I steered Damon toward them.

“Luke,” I said smoothly. “How lovely to see you.”

“Tanya?” he choked out. “You…”

“Mrs. Cross,” Damon corrected him, his voice like steel.

“You look… well,” Luke stammered, his eyes darting to the massive diamond on my finger.

“I am well,” I smiled. “Funny how life improves when you’re surrounded by people who know your worth.”

“And the baby?” Victoria asked, oblivious. “I heard you had a son.”

“Yes,” I said, my eyes locking with Luke’s. “Marcus. He’s beautiful. He looks just like his father.”

I turned to Damon and beamed. “Doesn’t he, darling?”

“Spitting image,” Damon agreed, kissing my temple.

Luke turned pale. He knew. He knew exactly what he had thrown away.

The next week, Luke tried to kidnap Marcus from daycare.

He was desperate. His company was failing, his engagement was crumbling, and the knowledge that his rival was raising his son had broken his mind.

But Damon was ready. Security was everywhere.

Luke was arrested before he even got the car seat buckled.

I visited him in jail once.

He sat on the other side of the glass, broken, weeping.

“I loved you,” he sobbed. “I did. I was just scared.”

“You weren’t scared, Luke,” I said softly. “You were weak. And now, you’re nothing.”

I walked away and never looked back.

Epilogue

Three years later.

I stood on the balcony of the Cross Estate—formerly the Morgan Estate, which Damon had bought in the bankruptcy auction.

Marcus ran across the lawn, chasing a golden retriever. He shouted, “Daddy! Look!”

Damon scooped him up, spinning him around.

I placed a hand on my belly, where our twins were growing.

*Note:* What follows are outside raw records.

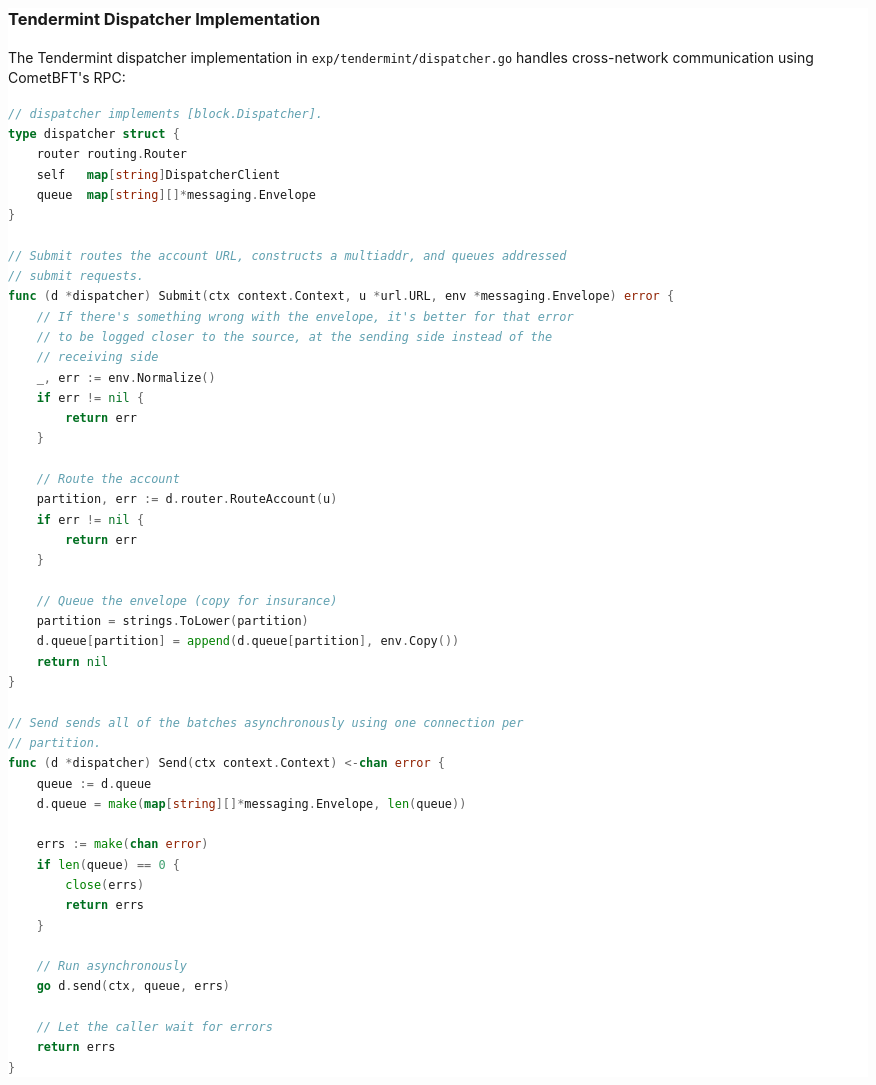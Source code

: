 ### Tendermint Dispatcher Implementation

The Tendermint dispatcher implementation in `exp/tendermint/dispatcher.go` handles cross-network communication using CometBFT's RPC:

```go
// dispatcher implements [block.Dispatcher].
type dispatcher struct {
    router routing.Router
    self   map[string]DispatcherClient
    queue  map[string][]*messaging.Envelope
}

// Submit routes the account URL, constructs a multiaddr, and queues addressed
// submit requests.
func (d *dispatcher) Submit(ctx context.Context, u *url.URL, env *messaging.Envelope) error {
    // If there's something wrong with the envelope, it's better for that error
    // to be logged closer to the source, at the sending side instead of the
    // receiving side
    _, err := env.Normalize()
    if err != nil {
        return err
    }

    // Route the account
    partition, err := d.router.RouteAccount(u)
    if err != nil {
        return err
    }

    // Queue the envelope (copy for insurance)
    partition = strings.ToLower(partition)
    d.queue[partition] = append(d.queue[partition], env.Copy())
    return nil
}

// Send sends all of the batches asynchronously using one connection per
// partition.
func (d *dispatcher) Send(ctx context.Context) <-chan error {
    queue := d.queue
    d.queue = make(map[string][]*messaging.Envelope, len(queue))

    errs := make(chan error)
    if len(queue) == 0 {
        close(errs)
        return errs
    }

    // Run asynchronously
    go d.send(ctx, queue, errs)

    // Let the caller wait for errors
    return errs
}
```
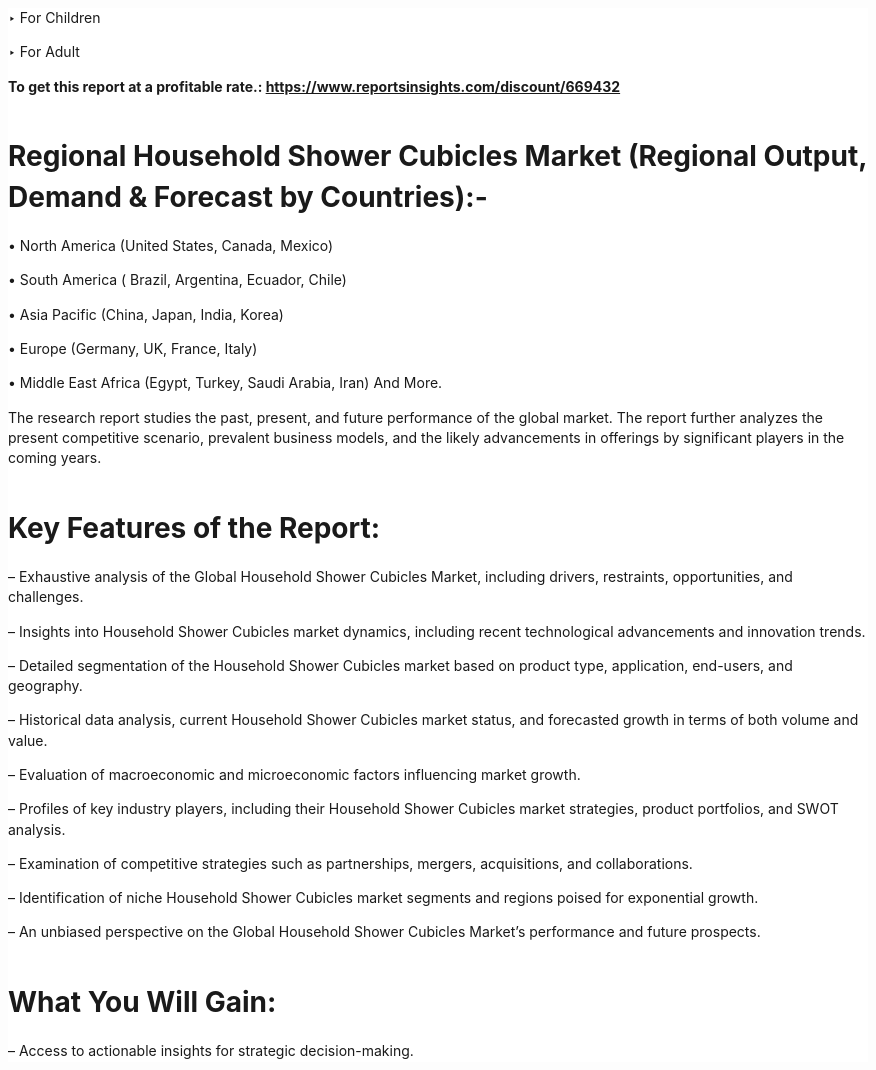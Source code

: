 ‣ For Children

‣ For Adult

<strong>To get this report at a profitable rate.: <a href=https://www.reportsinsights.com/discount/669432>https://www.reportsinsights.com/discount/669432</a></strong>

# <strong>Regional Household Shower Cubicles Market (Regional Output, Demand &amp; Forecast by Countries):-</strong>

• North America (United States, Canada, Mexico)

• South America ( Brazil, Argentina, Ecuador, Chile)

• Asia Pacific (China, Japan, India, Korea)

• Europe (Germany, UK, France, Italy)

• Middle East Africa (Egypt, Turkey, Saudi Arabia, Iran) And More.

The research report studies the past, present, and future performance of the global market. The report further analyzes the present competitive scenario, prevalent business models, and the likely advancements in offerings by significant players in the coming years.

# <strong>Key Features of the Report:</strong>

– Exhaustive analysis of the Global Household Shower Cubicles Market, including drivers, restraints, opportunities, and challenges.

– Insights into Household Shower Cubicles market dynamics, including recent technological advancements and innovation trends.

– Detailed segmentation of the Household Shower Cubicles market based on product type, application, end-users, and geography.

– Historical data analysis, current Household Shower Cubicles market status, and forecasted growth in terms of both volume and value.

– Evaluation of macroeconomic and microeconomic factors influencing market growth.

– Profiles of key industry players, including their Household Shower Cubicles market strategies, product portfolios, and SWOT analysis.

– Examination of competitive strategies such as partnerships, mergers, acquisitions, and collaborations.

– Identification of niche Household Shower Cubicles market segments and regions poised for exponential growth.

– An unbiased perspective on the Global Household Shower Cubicles Market’s performance and future prospects.

# <strong>What You Will Gain:</strong>

– Access to actionable insights for strategic decision-making.
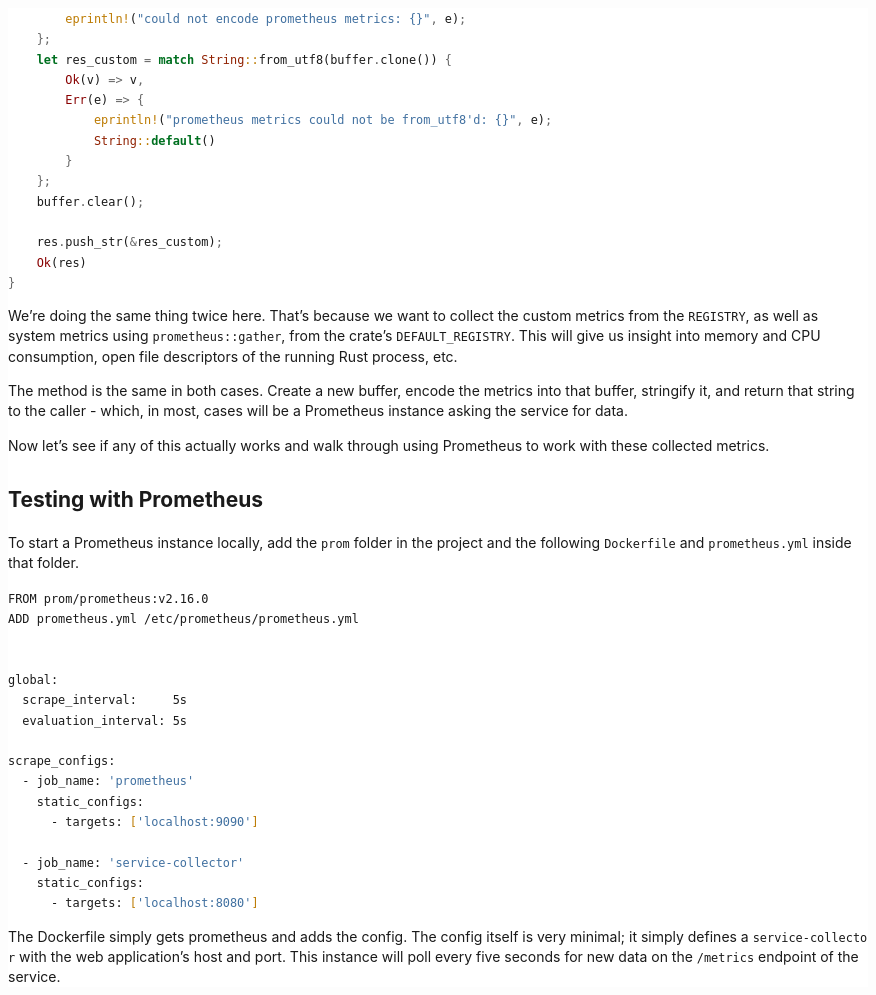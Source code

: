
 ```rust
        eprintln!("could not encode prometheus metrics: {}", e);
    };
    let res_custom = match String::from_utf8(buffer.clone()) {
        Ok(v) => v,
        Err(e) => {
            eprintln!("prometheus metrics could not be from_utf8'd: {}", e);
            String::default()
        }
    };
    buffer.clear();

    res.push_str(&res_custom);
    Ok(res)
}
```

We’re doing the same thing twice here. That’s because we want to collect the custom metrics from the `REGISTRY`, as well as system metrics using `prometheus::gather`, from the crate’s `DEFAULT_REGISTRY`. This will give us insight into memory and CPU consumption, open file descriptors of the running Rust process, etc.

The method is the same in both cases. Create a new buffer, encode the metrics into that buffer, stringify it, and return that string to the caller - which, in most, cases will be a Prometheus instance asking the service for data.

Now let’s see if any of this actually works and walk through using Prometheus to work with these collected metrics.

## Testing with Prometheus

To start a Prometheus instance locally, add the `prom` folder in the project and the following `Dockerfile` and `prometheus.yml` inside that folder.

```bash
FROM prom/prometheus:v2.16.0
ADD prometheus.yml /etc/prometheus/prometheus.yml


global:
  scrape_interval:     5s
  evaluation_interval: 5s

scrape_configs:
  - job_name: 'prometheus'
    static_configs:
      - targets: ['localhost:9090']

  - job_name: 'service-collector'
    static_configs:
      - targets: ['localhost:8080']
```

The Dockerfile simply gets prometheus and adds the config. The config itself is very minimal; it simply defines a `service-collector` with the web application’s host and port. This instance will poll every five seconds for new data on the `/metrics` endpoint of the service.
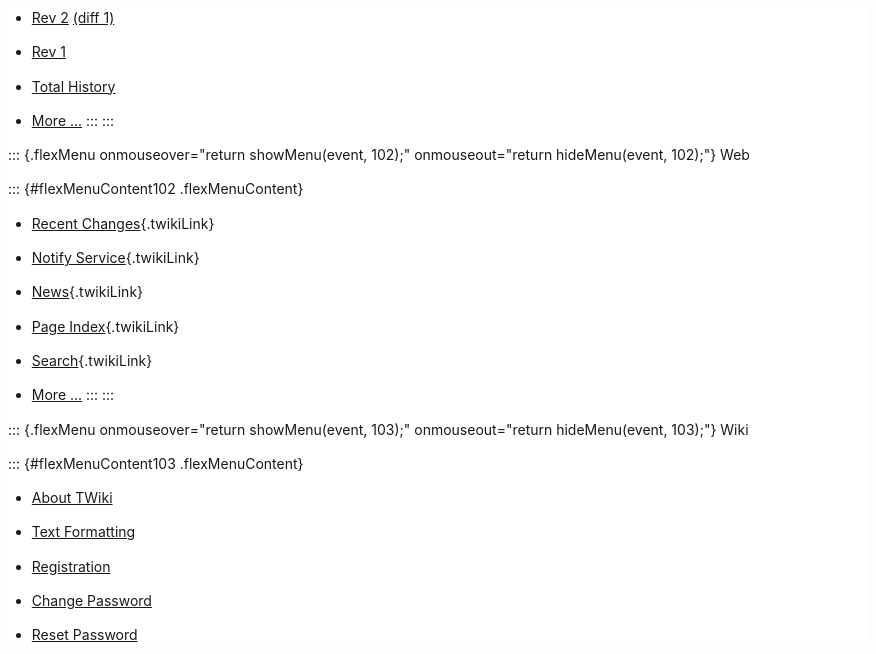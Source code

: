 

-   [Rev
    2](http://www.program-transformation.org/view/Transform/GenerativeProgrammingWikiSiteMap?rev=1.2)
    [(diff 1)](http://www.program-transformation.org/rdiff/Transform/GenerativeProgrammingWikiSiteMap?rev1=1.2&rev2=1.1)
-   [Rev
    1](http://www.program-transformation.org/view/Transform/GenerativeProgrammingWikiSiteMap?rev=1.1)
-   [Total
    History](http://www.program-transformation.org/rdiff/Transform/GenerativeProgrammingWikiSiteMap)



-   [More
    \...](http://www.program-transformation.org/oops/Transform/GenerativeProgrammingWikiSiteMap?template=oopsmore&param1=1.2&param2=1.2)
:::
:::

::: {.flexMenu onmouseover="return showMenu(event, 102);" onmouseout="return hideMenu(event, 102);"}
Web

::: {#flexMenuContent102 .flexMenuContent}
-   [Recent Changes](WebChanges){.twikiLink}
-   [Notify Service](WebNotify){.twikiLink}
-   [News](WebNews){.twikiLink}



-   [Page Index](WebIndex){.twikiLink}
-   [Search](WebSearch){.twikiLink}



-   [More
    \...](http://www.program-transformation.org/oops/Transform/GenerativeProgrammingWikiSiteMap?template=oopsmore&param1=1.2&param2=1.2)
:::
:::

::: {.flexMenu onmouseover="return showMenu(event, 103);" onmouseout="return hideMenu(event, 103);"}
Wiki

::: {#flexMenuContent103 .flexMenuContent}
-   [About
    TWiki](http://www.program-transformation.org/view/TWiki/WebHome)
-   [Text
    Formatting](http://www.program-transformation.org/view/TWiki/TextFormattingRules)



-   [Registration](http://www.program-transformation.org/view/TWiki/TWikiRegistration)
-   [Change
    Password](http://www.program-transformation.org/view/TWiki/ChangePassword)
-   [Reset
    Password](http://www.program-transformation.org/view/TWiki/ResetPassword)

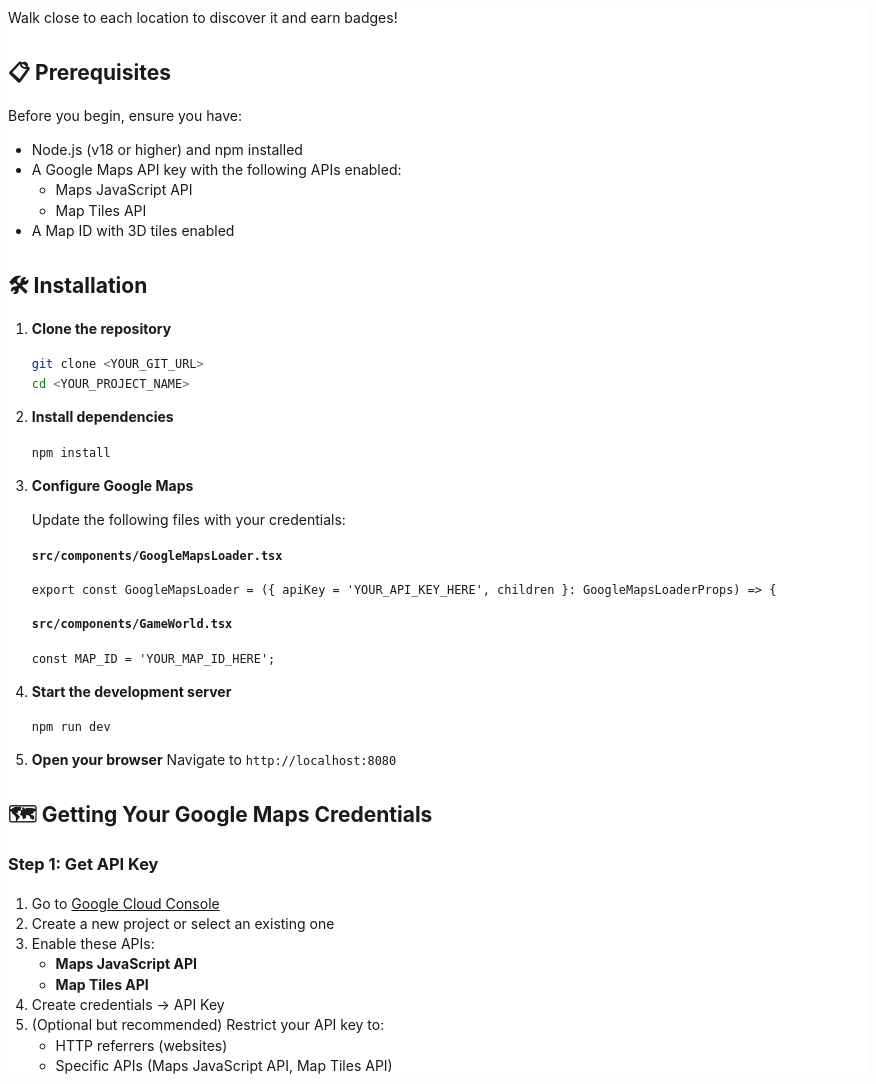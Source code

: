 Walk close to each location to discover it and earn badges!

## 📋 Prerequisites

Before you begin, ensure you have:
- Node.js (v18 or higher) and npm installed
- A Google Maps API key with the following APIs enabled:
  - Maps JavaScript API
  - Map Tiles API
- A Map ID with 3D tiles enabled

## 🛠️ Installation

1. **Clone the repository**
   ```bash
   git clone <YOUR_GIT_URL>
   cd <YOUR_PROJECT_NAME>
   ```

2. **Install dependencies**
   ```bash
   npm install
   ```

3. **Configure Google Maps**
   
   Update the following files with your credentials:
   
   **`src/components/GoogleMapsLoader.tsx`**
   ```tsx
   export const GoogleMapsLoader = ({ apiKey = 'YOUR_API_KEY_HERE', children }: GoogleMapsLoaderProps) => {
   ```
   
   **`src/components/GameWorld.tsx`**
   ```tsx
   const MAP_ID = 'YOUR_MAP_ID_HERE';
   ```

4. **Start the development server**
   ```bash
   npm run dev
   ```

5. **Open your browser**
   Navigate to `http://localhost:8080`

## 🗺️ Getting Your Google Maps Credentials

### Step 1: Get API Key
1. Go to [Google Cloud Console](https://console.cloud.google.com/)
2. Create a new project or select an existing one
3. Enable these APIs:
   - **Maps JavaScript API**
   - **Map Tiles API**
4. Create credentials → API Key
5. (Optional but recommended) Restrict your API key to:
   - HTTP referrers (websites)
   - Specific APIs (Maps JavaScript API, Map Tiles API)
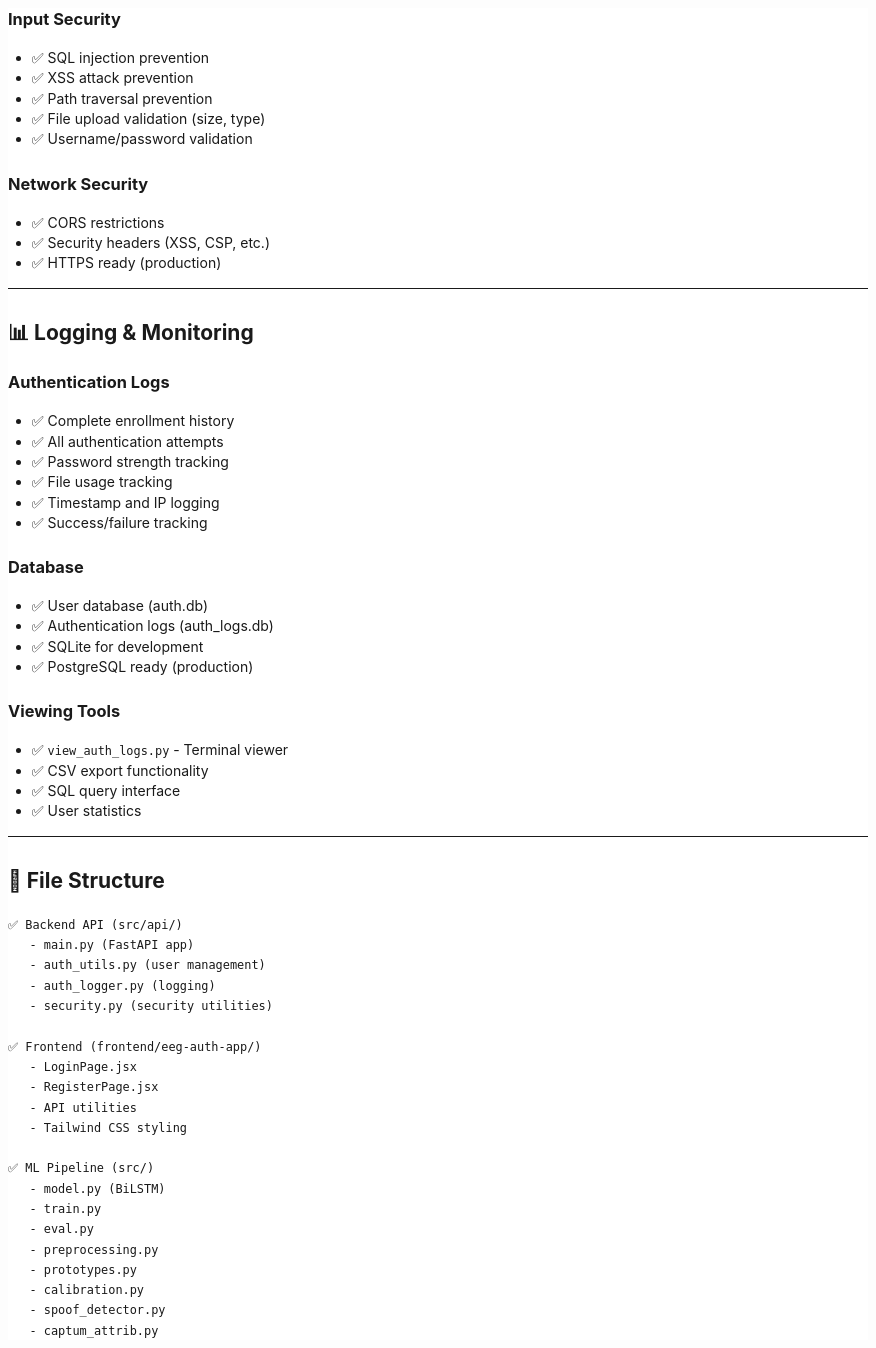 ### **Input Security**
- ✅ SQL injection prevention
- ✅ XSS attack prevention
- ✅ Path traversal prevention
- ✅ File upload validation (size, type)
- ✅ Username/password validation

### **Network Security**
- ✅ CORS restrictions
- ✅ Security headers (XSS, CSP, etc.)
- ✅ HTTPS ready (production)

---

## 📊 **Logging & Monitoring**

### **Authentication Logs**
- ✅ Complete enrollment history
- ✅ All authentication attempts
- ✅ Password strength tracking
- ✅ File usage tracking
- ✅ Timestamp and IP logging
- ✅ Success/failure tracking

### **Database**
- ✅ User database (auth.db)
- ✅ Authentication logs (auth_logs.db)
- ✅ SQLite for development
- ✅ PostgreSQL ready (production)

### **Viewing Tools**
- ✅ `view_auth_logs.py` - Terminal viewer
- ✅ CSV export functionality
- ✅ SQL query interface
- ✅ User statistics

---

## 📁 **File Structure**

```
✅ Backend API (src/api/)
   - main.py (FastAPI app)
   - auth_utils.py (user management)
   - auth_logger.py (logging)
   - security.py (security utilities)

✅ Frontend (frontend/eeg-auth-app/)
   - LoginPage.jsx
   - RegisterPage.jsx
   - API utilities
   - Tailwind CSS styling

✅ ML Pipeline (src/)
   - model.py (BiLSTM)
   - train.py
   - eval.py
   - preprocessing.py
   - prototypes.py
   - calibration.py
   - spoof_detector.py
   - captum_attrib.py
```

Eleanor Morgan, Luke’s mother, walked out onto the terrace carrying a tray of lemonade. She was my housekeeper now. She kept her head down, grateful for the job.

“Here you are, Mrs. Cross,” she murmured.

“Thank you, Eleanor,” I said.

I looked out at my kingdom. I had won. Not by destroying Luke—he had done that himself. But by surviving. By rising.

And by realizing that sometimes, being discarded is the only way to find out where you truly belong.